Everything from the line containing "358 | 7% | 98%" through the end of the entries should be output exactly; nothing before it is wanted.

Records to process:
= = =
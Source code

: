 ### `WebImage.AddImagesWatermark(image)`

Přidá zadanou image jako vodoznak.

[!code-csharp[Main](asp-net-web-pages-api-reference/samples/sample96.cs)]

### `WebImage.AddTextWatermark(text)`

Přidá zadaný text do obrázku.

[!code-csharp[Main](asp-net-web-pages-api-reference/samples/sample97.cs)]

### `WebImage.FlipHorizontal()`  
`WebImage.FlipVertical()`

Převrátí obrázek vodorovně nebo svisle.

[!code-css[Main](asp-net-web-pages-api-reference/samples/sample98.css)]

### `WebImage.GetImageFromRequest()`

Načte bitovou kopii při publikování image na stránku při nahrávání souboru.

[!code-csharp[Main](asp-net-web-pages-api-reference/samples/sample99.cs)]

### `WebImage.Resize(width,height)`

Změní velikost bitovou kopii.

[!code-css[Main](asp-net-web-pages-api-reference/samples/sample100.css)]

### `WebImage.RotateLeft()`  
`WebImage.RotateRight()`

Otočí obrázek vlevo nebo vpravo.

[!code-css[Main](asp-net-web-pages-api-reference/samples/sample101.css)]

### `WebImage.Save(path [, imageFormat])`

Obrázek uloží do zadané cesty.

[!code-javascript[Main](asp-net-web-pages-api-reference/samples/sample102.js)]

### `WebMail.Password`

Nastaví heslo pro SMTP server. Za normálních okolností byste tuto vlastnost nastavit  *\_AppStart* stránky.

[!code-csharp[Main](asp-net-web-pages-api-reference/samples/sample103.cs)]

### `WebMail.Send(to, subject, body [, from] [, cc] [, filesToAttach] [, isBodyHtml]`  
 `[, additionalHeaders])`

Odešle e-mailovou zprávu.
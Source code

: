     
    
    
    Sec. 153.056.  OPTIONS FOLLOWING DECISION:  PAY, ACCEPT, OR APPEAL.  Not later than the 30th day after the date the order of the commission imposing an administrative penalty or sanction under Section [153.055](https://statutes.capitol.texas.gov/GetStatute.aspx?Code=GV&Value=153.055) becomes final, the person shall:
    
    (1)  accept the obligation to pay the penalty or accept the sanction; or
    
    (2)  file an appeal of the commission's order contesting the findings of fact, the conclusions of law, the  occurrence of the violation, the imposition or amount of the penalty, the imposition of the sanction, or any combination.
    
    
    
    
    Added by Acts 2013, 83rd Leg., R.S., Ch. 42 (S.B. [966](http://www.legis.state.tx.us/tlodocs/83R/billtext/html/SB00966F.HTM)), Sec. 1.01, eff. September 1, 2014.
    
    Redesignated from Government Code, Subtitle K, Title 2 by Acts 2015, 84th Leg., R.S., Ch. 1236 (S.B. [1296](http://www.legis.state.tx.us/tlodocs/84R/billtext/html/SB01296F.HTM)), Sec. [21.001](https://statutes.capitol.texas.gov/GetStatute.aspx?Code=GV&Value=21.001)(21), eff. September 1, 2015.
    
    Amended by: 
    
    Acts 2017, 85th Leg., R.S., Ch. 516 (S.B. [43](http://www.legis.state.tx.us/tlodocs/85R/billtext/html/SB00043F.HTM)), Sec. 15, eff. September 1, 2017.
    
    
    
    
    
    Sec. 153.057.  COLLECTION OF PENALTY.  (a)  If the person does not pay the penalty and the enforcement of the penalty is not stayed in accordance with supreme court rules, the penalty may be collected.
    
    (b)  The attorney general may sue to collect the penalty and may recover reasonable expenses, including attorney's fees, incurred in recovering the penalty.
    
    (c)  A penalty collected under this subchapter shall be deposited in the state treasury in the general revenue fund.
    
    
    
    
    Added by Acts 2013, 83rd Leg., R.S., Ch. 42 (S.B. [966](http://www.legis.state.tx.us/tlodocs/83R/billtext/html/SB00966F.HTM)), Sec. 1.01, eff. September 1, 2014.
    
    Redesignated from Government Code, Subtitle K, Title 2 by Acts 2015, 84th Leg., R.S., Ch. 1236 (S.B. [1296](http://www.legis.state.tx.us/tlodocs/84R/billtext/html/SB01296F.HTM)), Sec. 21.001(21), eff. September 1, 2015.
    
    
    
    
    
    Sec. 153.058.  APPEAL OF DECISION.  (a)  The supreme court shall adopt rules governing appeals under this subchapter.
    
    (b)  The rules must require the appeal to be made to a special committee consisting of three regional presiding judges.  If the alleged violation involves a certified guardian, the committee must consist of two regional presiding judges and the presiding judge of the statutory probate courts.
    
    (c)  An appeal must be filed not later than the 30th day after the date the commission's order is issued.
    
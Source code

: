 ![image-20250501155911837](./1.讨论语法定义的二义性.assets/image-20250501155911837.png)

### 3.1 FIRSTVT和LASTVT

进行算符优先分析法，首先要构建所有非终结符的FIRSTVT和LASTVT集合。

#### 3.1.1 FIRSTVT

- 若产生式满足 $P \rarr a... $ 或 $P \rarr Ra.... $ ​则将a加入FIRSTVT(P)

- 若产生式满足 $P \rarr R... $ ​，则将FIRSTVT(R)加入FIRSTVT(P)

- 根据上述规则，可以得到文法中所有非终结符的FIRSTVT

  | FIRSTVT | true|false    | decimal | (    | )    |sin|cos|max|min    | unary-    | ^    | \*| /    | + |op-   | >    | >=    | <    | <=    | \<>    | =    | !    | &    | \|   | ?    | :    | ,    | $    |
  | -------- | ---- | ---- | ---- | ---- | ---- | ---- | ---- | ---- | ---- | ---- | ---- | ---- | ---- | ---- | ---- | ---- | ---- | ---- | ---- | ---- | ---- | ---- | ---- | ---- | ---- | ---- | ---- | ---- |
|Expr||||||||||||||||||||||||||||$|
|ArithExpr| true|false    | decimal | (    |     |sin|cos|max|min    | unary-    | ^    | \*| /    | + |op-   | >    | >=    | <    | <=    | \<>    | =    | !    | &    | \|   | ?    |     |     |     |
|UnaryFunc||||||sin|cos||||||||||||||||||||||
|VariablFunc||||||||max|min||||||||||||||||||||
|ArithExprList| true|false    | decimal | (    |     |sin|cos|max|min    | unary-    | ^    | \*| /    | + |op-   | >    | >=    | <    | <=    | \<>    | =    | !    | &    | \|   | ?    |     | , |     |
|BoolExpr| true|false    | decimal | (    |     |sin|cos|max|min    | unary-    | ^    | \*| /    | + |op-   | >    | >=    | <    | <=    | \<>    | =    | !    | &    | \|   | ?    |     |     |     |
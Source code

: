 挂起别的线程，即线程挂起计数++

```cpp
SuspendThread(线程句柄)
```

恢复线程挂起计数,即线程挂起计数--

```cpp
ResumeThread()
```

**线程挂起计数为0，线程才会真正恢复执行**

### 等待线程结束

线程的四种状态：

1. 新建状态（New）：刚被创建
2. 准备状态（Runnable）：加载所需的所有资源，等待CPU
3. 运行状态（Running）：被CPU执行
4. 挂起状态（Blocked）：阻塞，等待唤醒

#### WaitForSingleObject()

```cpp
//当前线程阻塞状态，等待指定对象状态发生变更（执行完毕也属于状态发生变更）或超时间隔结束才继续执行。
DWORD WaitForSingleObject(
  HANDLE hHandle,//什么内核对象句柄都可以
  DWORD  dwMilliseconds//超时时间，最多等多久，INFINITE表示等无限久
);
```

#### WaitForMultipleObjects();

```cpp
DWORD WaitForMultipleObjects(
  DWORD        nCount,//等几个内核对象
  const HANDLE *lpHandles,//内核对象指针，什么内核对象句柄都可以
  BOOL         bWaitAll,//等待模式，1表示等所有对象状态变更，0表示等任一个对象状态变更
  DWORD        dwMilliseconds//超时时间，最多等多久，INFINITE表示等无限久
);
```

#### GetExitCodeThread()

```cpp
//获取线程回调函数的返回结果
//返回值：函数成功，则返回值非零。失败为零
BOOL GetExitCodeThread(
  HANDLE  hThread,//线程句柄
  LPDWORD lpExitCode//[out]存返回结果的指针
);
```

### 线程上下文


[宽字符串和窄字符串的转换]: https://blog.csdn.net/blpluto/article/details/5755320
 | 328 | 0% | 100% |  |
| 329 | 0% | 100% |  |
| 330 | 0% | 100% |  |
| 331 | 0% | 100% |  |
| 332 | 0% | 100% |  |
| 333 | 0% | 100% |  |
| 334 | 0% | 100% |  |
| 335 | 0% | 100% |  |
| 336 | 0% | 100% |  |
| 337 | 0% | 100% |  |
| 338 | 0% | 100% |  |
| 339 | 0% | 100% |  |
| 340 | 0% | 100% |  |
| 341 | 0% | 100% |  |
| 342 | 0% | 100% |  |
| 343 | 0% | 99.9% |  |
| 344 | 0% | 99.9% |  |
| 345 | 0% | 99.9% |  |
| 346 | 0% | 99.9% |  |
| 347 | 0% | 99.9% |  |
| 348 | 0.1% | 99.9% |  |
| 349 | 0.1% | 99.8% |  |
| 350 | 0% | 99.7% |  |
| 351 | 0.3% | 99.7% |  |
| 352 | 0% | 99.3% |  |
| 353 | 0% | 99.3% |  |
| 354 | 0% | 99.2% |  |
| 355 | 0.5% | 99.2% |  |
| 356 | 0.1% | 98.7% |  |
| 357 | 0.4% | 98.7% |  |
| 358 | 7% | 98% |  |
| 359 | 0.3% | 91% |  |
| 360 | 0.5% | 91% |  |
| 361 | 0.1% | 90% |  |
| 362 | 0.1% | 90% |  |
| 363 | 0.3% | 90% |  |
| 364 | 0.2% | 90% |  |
= = =
Exercise response:
| 358 | 7% | 98% |  |
| 359 | 0.3% | 91% |  |
| 360 | 0.5% | 91% |  |
| 361 | 0.1% | 90% |  |
| 362 | 0.1% | 90% |  |
| 363 | 0.3% | 90% |  |
| 364 | 0.2% | 90% |  |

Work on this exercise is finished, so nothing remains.